[[THIS IS IN NEED OF REVIEW]]
There are five ways Orleans deployment can be monitored by an external operator by utilizing the data that Orleans writes automatically to Azure storage.
The tables mentioned below are desribed in more detail here.
OrleansSilosTable for cluster membership - this table lists all silos in the deployment (partition key DeploymentID, row key silo id). The operator can use this table to check cluster health, watch the current set of live silos, or learn why and when a certain silo went down. Orleans’ cluster membership protocol uses this table internally and updates it with significant membership events (silos goes up and down).
OrleansSiloMetrics table for coarse grain performance statistics - Orleans writes a small number (about 10) of coarse-grain performance stats into this table (partition key DeplomentID, row key silo id). The table is updated automatically every X seconds (configurable) for each silo. The metrics include silo CPU, memory usage, number of grain activations on this silo, number of messages in the send/receive queue, etc. This data can be used to compare silos, check that there are no significant outliers (for example, one silo runs at much higher CPU), or simply check that in general the metrics reported by silos are in the expected range. In addition, this data can be used to decide to add new silos if the system becomes overloaded or reduce the number of silos if the system is mostly idle.
OrleansSiloStatistics table - this table includes a much larger number of performance statistics (hundreds of counters) which provide a much more detailed and in-depth view of the internal silo state. This table is currently not recommended for use by external operators. It is mainly for Orleans developers to help them troubleshoot complex production problems, if they occur. The Orleans team is building tools to analyze this data automatically and provide compact recommendations to operators based on it. Such tools can also be built by anyone independently.
Watching error codes in MDS - Orleans automatically writes different error messages into logger.

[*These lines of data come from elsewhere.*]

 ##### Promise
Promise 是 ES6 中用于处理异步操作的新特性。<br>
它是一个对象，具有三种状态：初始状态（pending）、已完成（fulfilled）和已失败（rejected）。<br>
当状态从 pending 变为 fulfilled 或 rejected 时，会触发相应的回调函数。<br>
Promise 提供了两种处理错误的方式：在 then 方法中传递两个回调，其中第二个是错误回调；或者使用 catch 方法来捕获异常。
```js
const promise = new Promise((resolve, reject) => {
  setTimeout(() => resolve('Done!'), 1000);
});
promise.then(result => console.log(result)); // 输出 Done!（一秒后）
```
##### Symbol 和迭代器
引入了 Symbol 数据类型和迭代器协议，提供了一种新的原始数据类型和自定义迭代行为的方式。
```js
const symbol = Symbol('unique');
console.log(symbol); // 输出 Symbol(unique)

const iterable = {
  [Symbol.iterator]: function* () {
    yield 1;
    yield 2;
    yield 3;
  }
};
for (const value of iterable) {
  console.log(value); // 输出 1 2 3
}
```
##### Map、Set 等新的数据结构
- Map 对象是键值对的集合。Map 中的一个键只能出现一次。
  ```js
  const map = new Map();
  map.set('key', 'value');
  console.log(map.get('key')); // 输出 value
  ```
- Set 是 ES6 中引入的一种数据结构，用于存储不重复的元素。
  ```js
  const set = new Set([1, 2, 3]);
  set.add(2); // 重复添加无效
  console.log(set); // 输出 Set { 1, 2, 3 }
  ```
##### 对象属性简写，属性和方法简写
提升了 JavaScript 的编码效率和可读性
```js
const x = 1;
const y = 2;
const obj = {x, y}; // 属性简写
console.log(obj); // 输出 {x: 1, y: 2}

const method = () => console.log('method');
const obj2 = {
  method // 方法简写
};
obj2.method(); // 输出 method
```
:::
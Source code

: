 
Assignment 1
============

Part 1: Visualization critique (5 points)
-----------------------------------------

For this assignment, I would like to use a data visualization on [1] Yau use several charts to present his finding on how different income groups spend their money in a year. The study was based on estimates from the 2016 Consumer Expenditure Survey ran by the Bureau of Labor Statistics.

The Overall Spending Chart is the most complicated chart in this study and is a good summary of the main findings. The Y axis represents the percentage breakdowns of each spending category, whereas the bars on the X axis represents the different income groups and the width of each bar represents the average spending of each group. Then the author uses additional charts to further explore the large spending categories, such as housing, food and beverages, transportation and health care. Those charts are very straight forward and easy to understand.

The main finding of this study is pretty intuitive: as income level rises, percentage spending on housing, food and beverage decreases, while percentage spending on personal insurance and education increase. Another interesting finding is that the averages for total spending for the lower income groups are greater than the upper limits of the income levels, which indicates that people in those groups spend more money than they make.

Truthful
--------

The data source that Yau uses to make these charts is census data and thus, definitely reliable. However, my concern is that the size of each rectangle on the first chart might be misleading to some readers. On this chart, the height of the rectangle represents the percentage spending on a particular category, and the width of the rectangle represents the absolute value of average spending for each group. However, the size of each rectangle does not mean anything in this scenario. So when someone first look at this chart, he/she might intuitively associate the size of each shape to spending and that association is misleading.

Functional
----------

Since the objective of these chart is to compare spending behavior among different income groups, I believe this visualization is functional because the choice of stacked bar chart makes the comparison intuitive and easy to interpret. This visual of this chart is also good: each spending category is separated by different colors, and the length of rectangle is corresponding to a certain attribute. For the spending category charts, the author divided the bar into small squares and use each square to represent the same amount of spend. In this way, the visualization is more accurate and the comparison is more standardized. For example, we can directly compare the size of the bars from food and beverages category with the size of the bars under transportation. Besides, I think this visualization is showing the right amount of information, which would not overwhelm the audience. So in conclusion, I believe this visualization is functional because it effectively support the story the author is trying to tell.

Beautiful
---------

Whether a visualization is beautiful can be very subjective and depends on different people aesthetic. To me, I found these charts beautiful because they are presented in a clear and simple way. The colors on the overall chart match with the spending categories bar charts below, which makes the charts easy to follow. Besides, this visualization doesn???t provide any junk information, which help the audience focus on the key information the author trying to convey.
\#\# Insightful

This logger can be configured to output its data to various destinations. For example, the Halo team redirects all logs in production to MDS. They have written custom alerts in MDS to watch for specific error codes and count their occurrences, and alert them when those reach a certain threshold. The list of important error codes to watch is specified here:
Windows performance counters - The Orleans runtime continually updates a number of them. CounterControl.exe helps register the counters, and needs to run with elevated privileges. Obviously, the performance counters can be monitored using any of the standard monitoring tools.